Dans cette nouvelle étude, les chercheurs ont voulu voir si les ingrédients nécessaires à la création d’habitats par radiolyse pouvaient exister sur Mars. Pour cela, ils se sont appuyés sur les données du rover Curiosity de la NASA et d’autres engins spatiaux en orbite, ainsi que sur les données de composition d’une série de météorites martiennes, qui sont représentatives de différentes parties de la croûte de la planète.
Les chercheurs devaient donc identifier des ingrédients nécessaires à la radiolyse : des éléments radioactifs comme le thorium, l’uranium et le potassium ; des minéraux sulfurés pouvant être convertis en sulfate ; et des unités rocheuses présentant un espace poreux suffisant pour piéger l’eau.
Ils ont ainsi découvert que dans plusieurs types différents de météorites martiennes, tous les ingrédients sont présents en quantité suffisante pour préserver des habitats de type terrestre. C’est particulièrement vrai pour les brèches de régolithe (des météorites provenant de roches crustales vieilles de plus de 3,6 milliards d’années) qui présentent le plus fort potentiel pour la subsistance de la vie. Contrairement à la Terre, Mars n’a pas de mécanismes de tectonique des plaques qui recyclerait constamment les roches de la croûte. Ces terrains anciens restent donc largement intacts.

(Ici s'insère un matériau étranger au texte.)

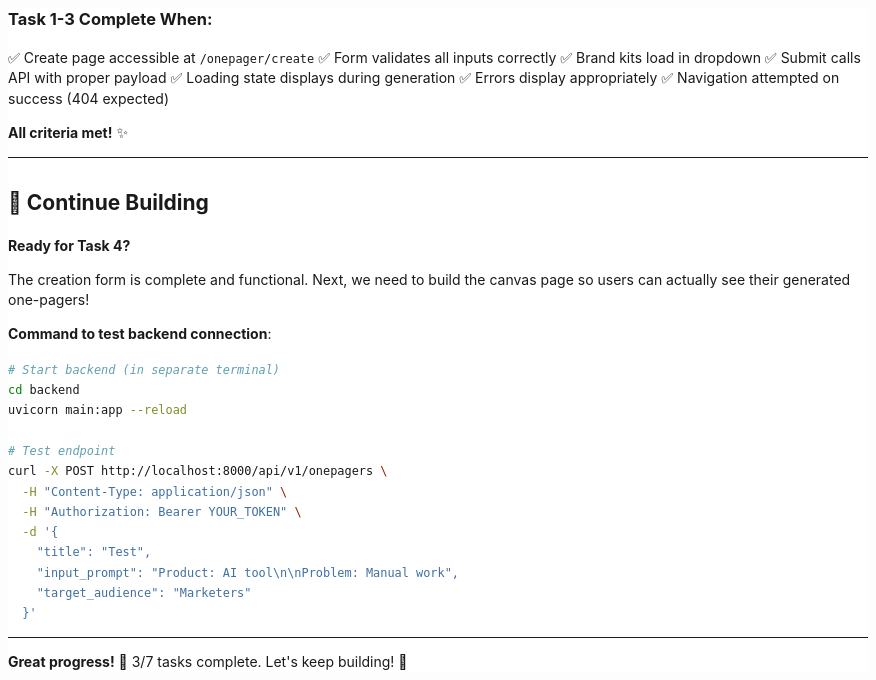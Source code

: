 ### Task 1-3 Complete When:
✅ Create page accessible at `/onepager/create`
✅ Form validates all inputs correctly
✅ Brand kits load in dropdown
✅ Submit calls API with proper payload
✅ Loading state displays during generation
✅ Errors display appropriately
✅ Navigation attempted on success (404 expected)

**All criteria met!** ✨

---

## 🚀 Continue Building

**Ready for Task 4?** 

The creation form is complete and functional. Next, we need to build the canvas page so users can actually see their generated one-pagers!

**Command to test backend connection**:
```bash
# Start backend (in separate terminal)
cd backend
uvicorn main:app --reload

# Test endpoint
curl -X POST http://localhost:8000/api/v1/onepagers \
  -H "Content-Type: application/json" \
  -H "Authorization: Bearer YOUR_TOKEN" \
  -d '{
    "title": "Test",
    "input_prompt": "Product: AI tool\n\nProblem: Manual work",
    "target_audience": "Marketers"
  }'
```

---

**Great progress!** 🎉 3/7 tasks complete. Let's keep building! 🚀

Prochaine étape, partir à la recherche de vie dans les sous-sols martiens
Ces résultats plaident donc en faveur d’un programme d’exploration visant à rechercher des signes de vie dans le sous-sol martien. Selon les chercheurs, des études antérieures ont mis en évidence l’existence d’un système actif d’eaux souterraines sur Mars dans le passé, et il y a des raisons de croire que ces eaux existent encore aujourd’hui. Une étude récente, par exemple, a évoqué la possibilité qu’un lac souterrain se cache sous la calotte glaciaire du sud de la planète. Cette nouvelle étude suggère que partout où il y a des eaux souterraines, il y a de l’énergie pour la vie.
Tarnas et Mustard affirment que, même si l’exploration du sous-sol comporte des défis techniques, ceux-ci ne sont pas aussi insurmontables qu’on pourrait le croire. « Une opération de forage ne nécessiterait pas une plate-forme pétrolière de la taille du Texas », a déclaré Mustard, et les récents progrès réalisés dans le domaine des petites sondes de forage pourraient bientôt mettre les profondeurs martiennes à portée de main.
« La subsurface est l’une des frontières de l’exploration de Mars », ajoute Mustard. « Nous avons étudié l’atmosphère, cartographié la surface à l’aide de différentes longueurs d’onde de la lumière et atterri à la surface à une demi-douzaine d’endroits, et ces travaux continuent de nous en apprendre beaucoup sur le passé de la planète. Mais si nous voulons réfléchir à la possibilité d’une vie actuelle, c’est dans le sous-sol qu’il faut absolument chercher ».